Friday, January 11, 2008

Iraq picks 3 firms for cement joint ventures

AMMAN, Jan 11 (Reuters) - Iraq awarded production sharing deals to renovate three of its largest state-owned cement firms in the first such joint venture deals with private and foreign investors, a senior industry official said on Friday.
Three Iraqi-led consortiums -- out of 8 that bid -- backed by Romanian Uzein Export-Import, Lebanon's Seament and Germany's KHD won the 15-year contract to upgrade the cement factories in Samawa in the southern Muthanna region, Kirkuk in the north and al-Qaim near the Syrian border in western Anbar province.
Adel Karem, deputy minister of Industry and Minerals, said the three firms had accepted production sharing terms of 30 to 45 percent of their plant's output free of charge to the government after a 3-year rehabilitation plan to brings back capacity to 1.8 million tonnes annually for each plant.
Karem estimated that every firm would be investing around $150 million to revamp their factories, working at 20 percent capacity due to to lack of parts and electricity shortages.
France's Lafarge bid for the fourth plant near the city of Kerbala was rejected after its 12 percent production sharing offer was considered far too low, officials said
"The offers were below expectations so we will again offer Kerbala to get the best offer," Karem told Reuters in Amman.
Iraq had been working for the past three years to bring foreign investors to invest as much as $2 billion in its cement factories but political interference and instability has delayed the effort, Karem said.
The current Iraqi cement industry's total production, that includes 17 factories, is between 4-5 million tonnes annually, a fraction of its capacity of 25 million tonnes annually, the head of the Iraqi Cement State Company, Salam Ibrahim, told Reuters.
Before the 2003 invasion, Iraq produced around 10 million tonnes annually of cement, also well below capacity due to decade long economic sanctions.
Sanctions, which brought industries from petrochemicals to construction set up under Iraq's former command economy to a standstill, worsened after the war by electricity shortages and rampant corruption, officials privately say.
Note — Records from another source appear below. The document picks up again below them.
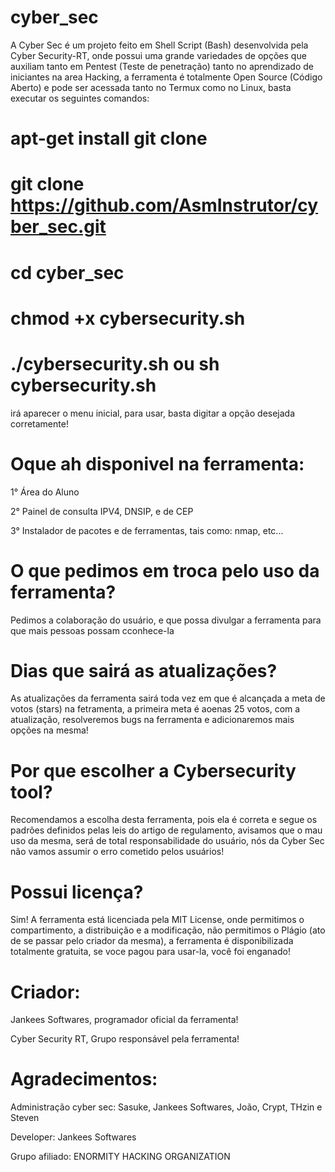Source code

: # cyber_sec

A Cyber Sec é um projeto feito em Shell Script (Bash) desenvolvida pela Cyber Security-RT, onde possui uma grande variedades de opções que auxiliam tanto em Pentest (Teste de penetração) tanto no aprendizado de iniciantes na area Hacking, a ferramenta é totalmente Open Source (Código Aberto) e pode ser acessada tanto no Termux como no Linux, basta executar os seguintes comandos:

# apt-get install git clone
# git clone https://github.com/AsmInstrutor/cyber_sec.git
# cd cyber_sec
# chmod +x cybersecurity.sh
# ./cybersecurity.sh ou sh cybersecurity.sh

irá aparecer o menu inicial, para usar, basta digitar a opção desejada corretamente!

# Oque ah disponivel na ferramenta:
1° Área do Aluno

2° Painel de consulta IPV4, DNSIP, e de CEP

3° Instalador de pacotes e de ferramentas, tais como: nmap, etc...

# O que pedimos em troca pelo uso da ferramenta?

Pedimos a colaboração do usuário, e que possa divulgar a ferramenta para que mais pessoas possam cconhece-la

# Dias que sairá as atualizações?

As atualizações da ferramenta sairá toda vez em que é alcançada a meta de votos (stars) na fetramenta, a primeira meta é aoenas 25 votos, com a atualização, resolveremos bugs na ferramenta e adicionaremos mais opções na mesma!

# Por que escolher a Cybersecurity tool?

Recomendamos a escolha desta ferramenta, pois ela é correta e segue os padrões definidos pelas leis do artigo de regulamento, avisamos que o mau uso da mesma, será de total responsabilidade do usuário, nós da Cyber Sec não vamos assumir o erro cometido pelos usuários!

# Possui licença?

Sim! A ferramenta está licenciada pela MIT License, onde permitimos o compartimento, a distribuição e a modificação, não permitimos o Plágio (ato de se passar pelo criador da mesma), a ferramenta é disponibilizada totalmente gratuita, se voce pagou para usar-la, você foi enganado!

# Criador:

Jankees Softwares, programador oficial da ferramenta!

Cyber Security RT, Grupo responsável pela ferramenta!
 
# Agradecimentos:

Administração cyber sec: Sasuke, Jankees Softwares, João, Crypt, THzin e Steven

Developer: Jankees Softwares

Grupo afiliado: ENORMITY HACKING ORGANIZATION
 
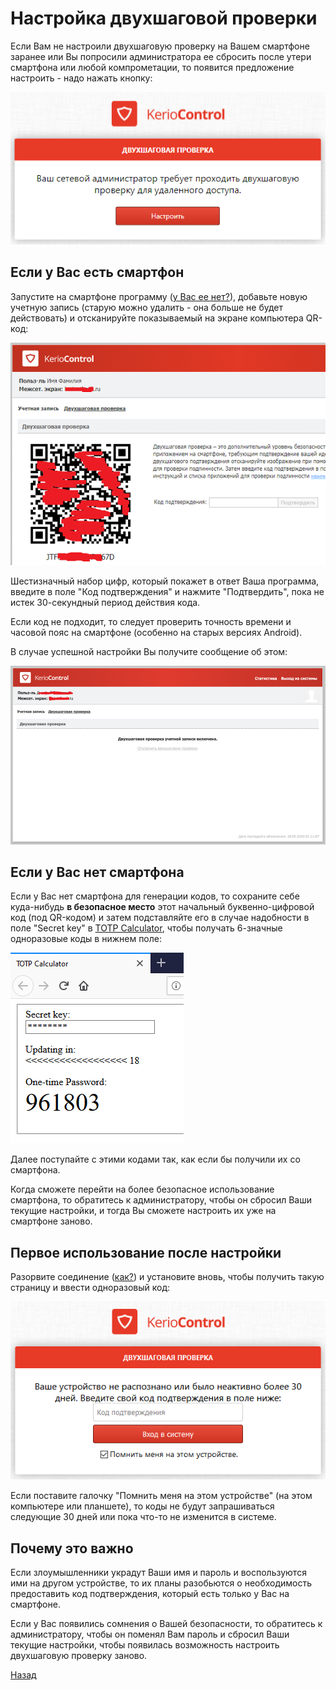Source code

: ---
---
# Настройка двухшаговой проверки

Если Вам не настроили двухшаговую проверку на Вашем смартфоне заранее или Вы попросили администратора ее сбросить после утери смартфона или любой компрометации, то появится предложение настроить - надо нажать кнопку:

![pic-2fa-setup]

## Если у Вас есть смартфон

Запустите на смартфоне программу ([у Вас ее нет?][appstore]), добавьте новую учетную запись (старую можно удалить - она больше не будет действовать) и отсканируйте показываемый на экране компьютера QR-код:

![pic-qr]

Шестизначный набор цифр, который покажет в ответ Ваша программа, введите в поле "Код подтверждения" и нажмите "Подтвердить", пока не истек 30-секундный период действия кода.

Если код не подходит, то следует проверить точность времени и часовой пояс на смартфоне (особенно на старых версиях Android).

В случае успешной настройки Вы получите сообщение об этом:

![pic-activated]

## Если у Вас нет смартфона

Если у Вас нет смартфона для генерации кодов, то сохраните себе куда-нибудь **в безопасное место** этот начальный буквенно-цифровой код (под QR-кодом) и затем подставляйте его в случае надобности в поле "Secret key" в [TOTP Calculator], чтобы получать 6-значные одноразовые коды в нижнем поле:

![pic-TOTP]

Далее поступайте с этими кодами так, как если бы получили их со смартфона.

Когда сможете перейти на более безопасное использование смартфона, то обратитесь к администратору, чтобы он сбросил Ваши текущие настройки, и тогда Вы сможете настроить их уже на смартфоне заново.

## Первое использование после настройки

Разорвите соединение ([как?][exit]) и установите вновь, чтобы получить такую страницу и ввести одноразовый код:

![pic-30days]

Если поставите галочку "Помнить меня на этом устройстве" (на этом компьютере или планшете), то коды не будут запрашиваться следующие 30 дней или пока что-то не изменится в системе.

## Почему это важно

Если злоумышленники украдут Ваши имя и пароль и воспользуются ими на другом устройстве, то их планы разобьются о необходимость предоставить код подтверждения, который есть только у Вас на смартфоне.

Если у Вас появились сомнения о Вашей безопасности, то обратитесь к администратору, чтобы он поменял Вам пароль и сбросил Ваши текущие настройки, чтобы появилась возможность настроить двухшаговую проверку заново.

[Назад][back]

[appstore]: appstore "Authenticator"
[TOTP Calculator]: TOTP.html "Генератор кодов"
[exit]: exit "Завершение работы"
[back]: index "Основная инструкция"

[pic-2fa-setup]: assets/img/2fa-setup.png "Настроить"
[pic-qr]: assets/img/qr.png "QR"
[pic-TOTP]: assets/img/totp.png "Пример получения кода"
[pic-activated]: assets/img/activated.png "Двухшаговая проверка настроена"
[pic-30days]: assets/img/30days.png "Код подтверждения"
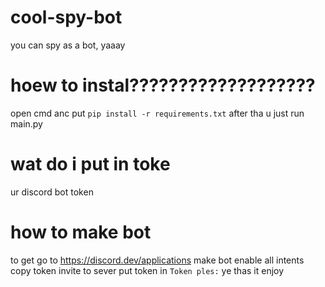 # cool-spy-bot
you can spy as a bot, yaaay
# hoew to instal???????????????????
open cmd anc put `pip install -r requirements.txt`
after tha u just run main.py

# wat do i put in toke
ur discord bot token

# how to make bot
to get go to https://discord.dev/applications
make bot
enable all intents 
copy token
invite to sever
put token in `Token ples:`
ye thas it enjoy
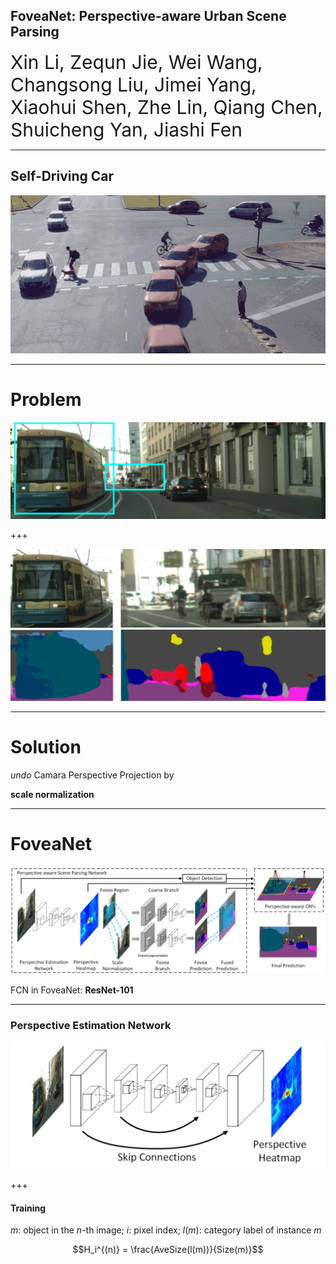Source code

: ## FoveaNet: Perspective-aware Urban Scene Parsing
<span style="font-size:30px"> Xin Li, Zequn Jie, Wei Wang, Changsong Liu, Jimei Yang, Xiaohui Shen, Zhe Lin, Qiang Chen, Shuicheng Yan, Jiashi Fen</span>

---

## Self-Driving Car

![Self-Driving Cars](assets/self-driving.gif)

---

# Problem
![Problem](assets/problem_1.png)

+++

![Problem](assets/problem_2.png)
![Problem](assets/problem_3.png)

---

# Solution

*undo* Camara Perspective Projection by 

**scale normalization**

---

# FoveaNet

![FoveaNet](assets/foveanet.png)

FCN in FoveaNet: **ResNet-101**

---

### Perspective Estimation Network

![PEN](assets/pen.png)

+++

#### Training

$m$: object in the $n$-th image; $i$: pixel index; $l(m)$: category label of instance $m$

$$H_i^{(n)} = \frac{AveSize(l(m))}{Size(m)}$$


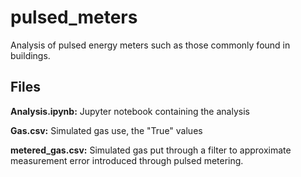 # pulsed_meters
Analysis of pulsed energy meters such as those commonly found in buildings.

## Files
**Analysis.ipynb:** Jupyter notebook containing the analysis

**Gas.csv:** Simulated gas use, the "True" values

**metered_gas.csv:** Simulated gas put through a filter to approximate measurement error introduced through pulsed metering.
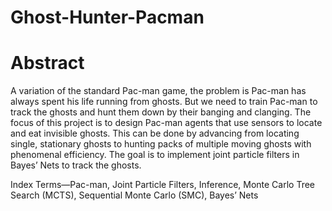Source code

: # Ghost-Hunter-Pacman
# Abstract

A variation of the standard Pac-man game, the problem is Pac-man has always spent his life running from ghosts. 
But we need to train Pac-man to track the ghosts and hunt them down by their banging and clanging. The focus of this project is to 
design Pac-man agents that use sensors to locate and eat invisible ghosts. This can be done by advancing from locating single, 
stationary ghosts to hunting packs of multiple moving ghosts with phenomenal efficiency. The goal is to implement joint particle 
filters in Bayes’ Nets to track the ghosts. 

Index Terms—Pac-man, Joint Particle Filters, Inference, Monte Carlo Tree Search (MCTS), Sequential Monte Carlo (SMC), Bayes’ Nets 
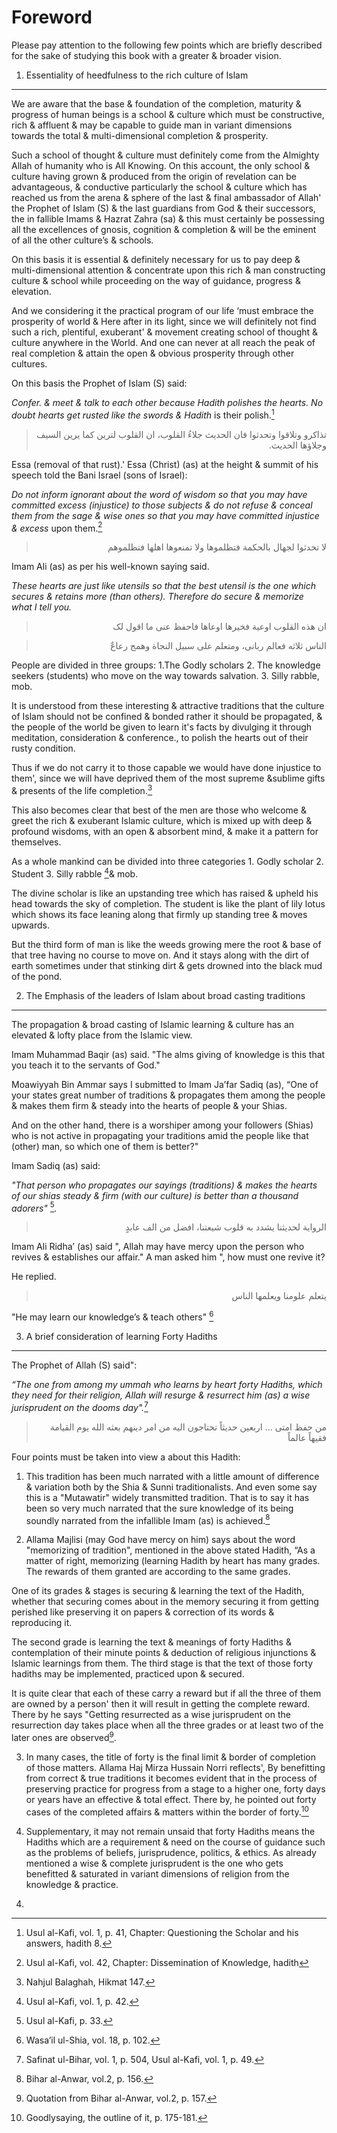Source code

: Foreword
========

Please pay attention to the following few points which are briefly
described for the sake of studying this book with a greater & broader
vision.

1. Essentiality of heedfulness to the rich culture of Islam
-----------------------------------------------------------

We are aware that the base & foundation of the completion, maturity &
progress of human beings is a school & culture which must be
constructive, rich & affluent & may be capable to guide man in variant
dimensions towards the total & multi-dimensional completion &
prosperity.

Such a school of thought & culture must definitely come from the
Almighty Allah of humanity who is All Knowing. On this account, the only
school & culture having grown & produced from the origin of revelation
can be advantageous, & conductive particularly the school & culture
which has reached us from the arena & sphere of the last & final
ambassador of Allah' the Prophet of Islam (S) & the last guardians from
God & their successors, the in fallible Imams & Hazrat Zahra (sa) & this
must certainly be possessing all the excellences of gnosis, cognition &
completion & will be the eminent of all the other culture’s & schools.

On this basis it is essential & definitely necessary for us to pay deep
& multi-dimensional attention & concentrate upon this rich & man
constructing culture & school while proceeding on the way of guidance,
progress & elevation.

And we considering it the practical program of our life ‘must embrace
the prosperity of world & Here after in its light, since we will
definitely not find such a rich, plentiful, exuberant' & movement
creating school of thought & culture anywhere in the World. And one can
never at all reach the peak of real completion & attain the open &
obvious prosperity through other cultures.

On this basis the Prophet of Islam (S) said:

*Confer. & meet & talk to each other because Hadith polishes the hearts.
No doubt hearts get rusted like the swords & Hadith* is their
polish.[^1]

<blockquote dir="rtl">
  <p>
تذاکرو وتلاقوا وتحدثوا فان الحديث جلاءُ القلوب، ان القلوب لترين کما
يرين السيف وجلاؤها الحديث.
  </p>
</blockquote>

Essa (removal of that rust).' Essa (Christ) (as) at the height & summit
of his speech told the Bani Israel (sons of Israel):

*Do not inform ignorant about the word of wisdom so that you may have
committed excess (injustice) to those subjects & do not refuse & conceal
them from the sage & wise ones so that you may have committed injustice
& excess* upon them.[^2]

<blockquote dir="rtl">
  <p>
لا تحدثوا لجهال بالحکمة فتظلموها ولا تمنعوها اهلها فتظلموهم
  </p>
</blockquote>

Imam Ali (as) as per his well-known saying said.

*These hearts are just like utensils so that the best utensil is the one
which secures & retains more (than others). Therefore do secure &
memorize what I tell you.*

<blockquote dir="rtl">
  <p>
ان هذه القلوب اوعية فخيرها اوعاها فاحفظ عنی ما اقول لک
  </p>
</blockquote>

<blockquote dir="rtl">
  <p>
الناس ثلاثه فعالم ربانی، ومتعلم علی سبيل النجاة وهمج رعاعٌ
  </p>
</blockquote>

People are divided in three groups: 1.The Godly scholars 2. The
knowledge seekers (students) who move on the way towards salvation. 3.
Silly rabble, mob.

It is understood from these interesting & attractive traditions that the
culture of Islam should not be confined & bonded rather it should be
propagated, & the people of the world be given to learn it's facts by
divulging it through meditation, consideration & conference., to polish
the hearts out of their rusty condition.

Thus if we do not carry it to those capable we would have done injustice
to them', since we will have deprived them of the most supreme &sublime
gifts & presents of the life completion.[^3]

This also becomes clear that best of the men are those who welcome &
greet the rich & exuberant Islamic culture, which is mixed up with deep
& profound wisdoms, with an open & absorbent mind, & make it a pattern
for themselves.

As a whole mankind can be divided into three categories 1. Godly scholar
2. Student 3. Silly rabble [^4]& mob.

The divine scholar is like an upstanding tree which has raised & upheld
his head towards the sky of completion. The student is like the plant of
lily lotus which shows its face leaning along that firmly up standing
tree & moves upwards.

But the third form of man is like the weeds growing mere the root & base
of that tree having no course to move on. And it stays along with the
dirt of earth sometimes under that stinking dirt & gets drowned into the
black mud of the pond.

2. The Emphasis of the leaders of Islam about broad casting traditions
----------------------------------------------------------------------

The propagation & broad casting of Islamic learning & culture has an
elevated & lofty place from the Islamic view.

Imam Muhammad Baqir (as) said. "The alms giving of knowledge is this
that you teach it to the servants of God."

Moawiyyah Bin Ammar says I submitted to Imam Ja’far Sadiq (as), “One of
your states great number of traditions & propagates them among the
people & makes them firm & steady into the hearts of people & your
Shias.

And on the other hand, there is a worshiper among your followers (Shias)
who is not active in propagating your traditions amid the people like
that (other) man, so which one of them is better?"

Imam Sadiq (as) said:

*"That person who propagates our sayings (traditions) & makes the hearts
of our shias steady & firm (with our culture) is better than a thousand
adorers"* [^5]*.*

<blockquote dir="rtl">
  <p>
الرواية لحديثنا يشدد به قلوب شيعتنا، افضل من الف عابدٍ
  </p>
</blockquote>

Imam Ali Ridha’ (as) said ", Allah may have mercy upon the person who
revives & establishes our affair." A man asked him ", how must one
revive it?

He replied.

<blockquote dir="rtl">
  <p>
يتعلم علومنا ويعلمها الناس
  </p>
</blockquote>

"He may learn our knowledge’s & teach others" [^6]

3. A brief consideration of learning Forty Hadiths
--------------------------------------------------

The Prophet of Allah (S) said":

*“The one from among my ummah who learns by heart forty Hadiths, which
they need for their religion, Allah will resurge & resurrect him (as) a
wise jurisprudent on the dooms day".*[^7]

<blockquote dir="rtl">
  <p>
من حفظ امتی ... اربعين حديثاً تحتاجون اليه من امر دينهم بعثه الله يوم
القيامة فقيهاً عالماً
  </p>
</blockquote>

Four points must be taken into view a about this Hadith:

1. This tradition has been much narrated with a little amount of
difference & variation both by the Shia & Sunni traditionalists. And
even some say this is a "Mutawatir" widely transmitted tradition. That
is to say it has been so very much narrated that the sure knowledge of
its being soundly narrated from the infallible Imam (as) is
achieved.[^8]

2. Allama Majlisi (may God have mercy on him) says about the word
"memorizing of tradition", mentioned in the above stated Hadith, “As a
matter of right, memorizing (learning Hadith by heart has many grades.
The rewards of them granted are according to the same grades.

One of its grades & stages is securing & learning the text of the
Hadith, whether that securing comes about in the memory securing it from
getting perished like preserving it on papers & correction of its words
& reproducing it.

The second grade is learning the text & meanings of forty Hadiths &
contemplation of their minute points & deduction of religious
injunctions & Islamic learnings from them. The third stage is that the
text of those forty hadiths may be implemented, practiced upon &
secured.

It is quite clear that each of these carry a reward but if all the three
of them are owned by a person' then it will result in getting the
complete reward. There by he says "Getting resurrected as a wise
jurisprudent on the resurrection day takes place when all the three
grades or at least two of the later ones are observed[^9].

3. In many cases, the title of forty is the final limit & border of
completion of those matters. Allama Haj Mirza Hussain Norri reflects',
By benefitting from correct & true traditions it becomes evident that in
the process of preserving practice for progress from a stage to a higher
one, forty days or years have an effective & total effect. There by, he
pointed out forty cases of the completed affairs & matters within the
border of forty.[^10]

4. Supplementary, it may not remain unsaid that forty Hadiths means the
Hadiths which are a requirement & need on the course of guidance such as
the problems of beliefs, jurisprudence, politics, & ethics. As already
mentioned a wise & complete jurisprudent is the one who gets benefitted
& saturated in variant dimensions of religion from the knowledge &
practice.

[^1]: Usul al-Kafi, vol. 1, p. 41, Chapter: Questioning the Scholar and
his answers, hadith 8.

[^2]: Usul al-Kafi, vol. 42, Chapter: Dissemination of Knowledge, hadith
4.

[^3]: Nahjul Balaghah, Hikmat 147.

[^4]: Usul al-Kafi, vol. 1, p. 42.

[^5]: Usul al-Kafi, p. 33.

[^6]: Wasa’il ul-Shia, vol. 18, p. 102.

[^7]: Safinat ul-Bihar, vol. 1, p. 504, Usul al-Kafi, vol. 1, p. 49.

[^8]: Bihar al-Anwar, vol.2, p. 156.

[^9]: Quotation from Bihar al-Anwar, vol.2, p. 157.

[^10]: Goodlysaying, the outline of it, p. 175-181.


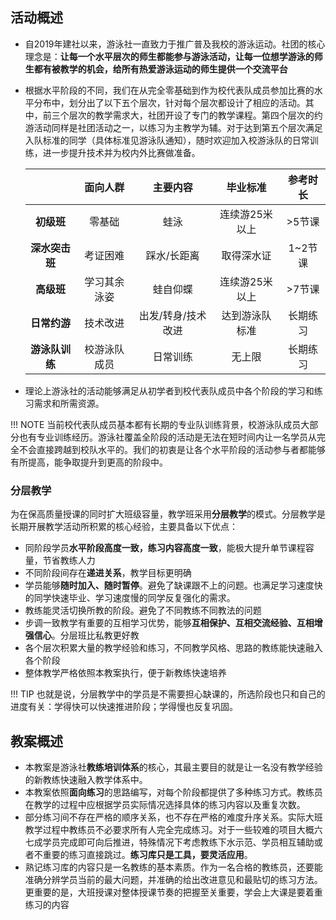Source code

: ## 活动概述

* 自2019年建社以来，游泳社一直致力于推广普及我校的游泳运动。社团的核心理念是：**让每一个水平层次的师生都能参与游泳活动，让每一位想学游泳的师生都有被教学的机会，给所有热爱游泳运动的师生提供一个交流平台**



* 根据水平阶段的不同，我们在从完全零基础到作为校代表队成员参加比赛的水平分布中，划分出了以下五个层次，针对每个层次都设计了相应的活动。其中，前三个层次的教学需求大，社团开设了专门的教学课程。第四个层次的约游活动同样是社团活动之一，以练习为主教学为辅。对于达到第五个层次满足入队标准的同学（具体标准见游泳队通知），随时欢迎加入校游泳队的日常训练，进一步提升技术并为校内外比赛做准备。

  |            |   面向人群   |      主要内容      |    毕业标准    | 参考时长 |
  | :--------: | :----------: | :----------------: | :------------: | :------: |
  |   **初级班**   |    零基础    |        蛙泳        | 连续游25米以上 |  >5节课  |
  | **深水突击班** |   考证困难   |    踩水/长距离     |   取得深水证   | 1~2节课  |
  |   **高级班**   | 学习其余泳姿 |      蛙自仰蝶      | 连续游25米以上 |  >7节课  |
  |  **日常约游**  |   技术改进   | 出发/转身/技术改进 | 达到游泳队标准 | 长期练习 |
  | **游泳队训练** | 校游泳队成员 |      日常训练      |     无上限     | 长期练习 |

* 理论上游泳社的活动能够满足从初学者到校代表队成员中各个阶段的学习和练习需求和所需资源。

!!! NOTE
	当前校代表队成员基本都有长期的专业队训练背景，校游泳队成员大部分也有专业训练经历。游泳社覆盖全阶段的活动是无法在短时间内让一名学员从完全不会直接跨越到校队水平的。我们的初衷是让各个水平阶段的活动参与者都能够有所提高，能争取提升到更高的阶段中。

### 分层教学

为在保高质量授课的同时扩大班级容量，教学班采用**分层教学**的模式。分层教学是长期开展教学活动所积累的核心经验，主要具备以下优点：

  * 同阶段学员**水平阶段高度一致，练习内容高度一致**，能极大提升单节课程容量，节省教练人力
  * 不同阶段间存在**递进关系**，教学目标更明确
  * 学员能够**随时加入、随时暂停**。避免了缺课跟不上的问题。也满足学习速度快的同学快速毕业、学习速度慢的同学反复强化的需求。
  * 教练能灵活切换所教的阶段。避免了不同教练不同教法的问题
  * 步调一致教学有重要的互相学习优势，能够**互相保护、互相交流经验、互相增强信心**。分层班比私教更好教
  * 各个层次积累大量的教学经验和练习，不同教学风格、思路的教练能快速融入各个阶段
  * 整体教学严格依照本教案执行，便于新教练快速培养

!!! TIP
	也就是说，分层教学中的学员是不需要担心缺课的，所选阶段也只和自己的进度有关：学得快可以快速推进阶段；学得慢也反复巩固。



## 教案概述

* 本教案是游泳社**教练培训体系**的核心，其最主要目的就是让一名没有教学经验的新教练快速融入教学体系中。
* 本教案依照**面向练习**的思路编写，对每个阶段都提供了多种练习方式。教练员在教学的过程中应根据学员实际情况选择具体的练习内容以及重复次数。
* 部分练习间不存在严格的顺序关系，也不存在严格的难度升序关系。实际大班教学过程中教练员不必要求所有人完全完成练习。对于一些较难的项目大概六七成学员完成即可向后推进，特殊情况下考虑教练下水示范、学员相互辅助或者不重要的练习直接跳过。**练习库只是工具，要灵活应用**。
* 熟记练习库的内容只是一名教练的基本素质。作为一名合格的教练员，还要能准确分辨学员当前的最大问题，并准确的给出改进意见和最贴切的练习方法。更重要的是，大班授课对整体授课节奏的把握至关重要，学会上大课是要着重练习的内容















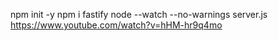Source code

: npm init -y
npm i fastify 
node --watch --no-warnings server.js
https://www.youtube.com/watch?v=hHM-hr9q4mo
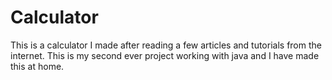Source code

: # Calculator
This is a calculator I made after reading a few articles and tutorials from the internet. This is my second ever project working with java and I have made this at home.
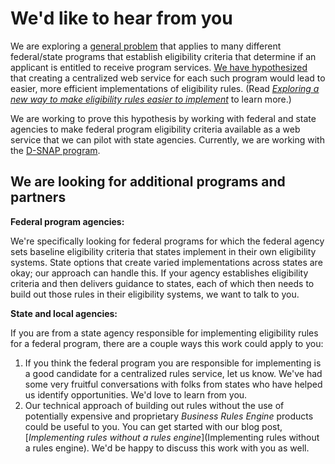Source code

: # We'd like to hear from you

We are exploring a [general problem](https://github.com/18F/eligibility-rules-service/blob/master/README.md#the-problem) that applies to many different federal/state programs that establish eligibility criteria that determine if an applicant is entitled to receive program services. [We have hypothesized](https://github.com/18F/eligibility-rules-service/blob/master/README.md#our-hypothesis) that creating a centralized web service for each such program would lead to easier, more efficient implementations of eligibility rules. (Read [_Exploring a new way to make eligibility rules easier to implement_](https://18f.gsa.gov/2018/10/16/exploring-a-new-way-to-make-eligibility-rules-easier-to-implement/) to learn more.)

We are working to prove this hypothesis by working with federal and state agencies to make federal program eligibility criteria available as a web service that we can pilot with state agencies. Currently, we are working with the [D-SNAP program](). 

## We are looking for additional programs and partners

**Federal program agencies:** 

We're specifically looking for federal programs for which the federal agency sets baseline eligibility criteria that states implement in their own eligibility systems. State options that create varied implementations across states are okay; our approach can handle this. If your agency establishes eligibility criteria and then delivers guidance to states, each of which then needs to build out those rules in their eligibility systems, we want to talk to you.

**State and local agencies:** 

If you are from a state agency responsible for implementing eligibility rules for a federal program, there are a couple ways this work could apply to you:
1. If you think the federal program you are responsible for implementing is a good candidate for a centralized rules service, let us know. We've had some very fruitful conversations with folks from states who have helped us identify opportunities. We'd love to learn from you.
2. Our technical approach of building out rules without the use of potentially expensive and proprietary _Business Rules Engine_ products could be useful to you. You can get started with our blog post, [_Implementing rules without a rules engine_](Implementing rules without a rules engine). We'd be happy to discuss this work with you as well.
Currently Iraq imports around 6 million tonnes annually of cement from neighbouring Syria and Lebanon to cover consumption, Ibrahim added.
The joint venture scheme is a reversal of an earlier U.S. backed policy to pursue an aggressive privatisation that would have offered the 240 public enterprises for sale to foreign investors. These businesses operate with a subsidy and investors would have to keep on a bloated workforce.
Karem said the three cement deals would help jumpstart an ambitious multi-billion dollar plan to open the other state-owned enterprises to joint ventures with international investors in 2008.
"This will allow us to proceed ahead with the other cement firms and then move to other industries to allow us to rehabilitate our chemical and fertiliser industries to accelerate reconstruction efforts," Karem added.
This includes renovating and expanding a chemical plant in Basra in which preliminary talks had begun with Royal Dutch Shell Plc and Dow Chemical Co, he added.
For decades before the 2003 invasion, oil-rich Iraq had invested billions of dollars to set up a massive industrial base that once made it a major regional economic powerhouse.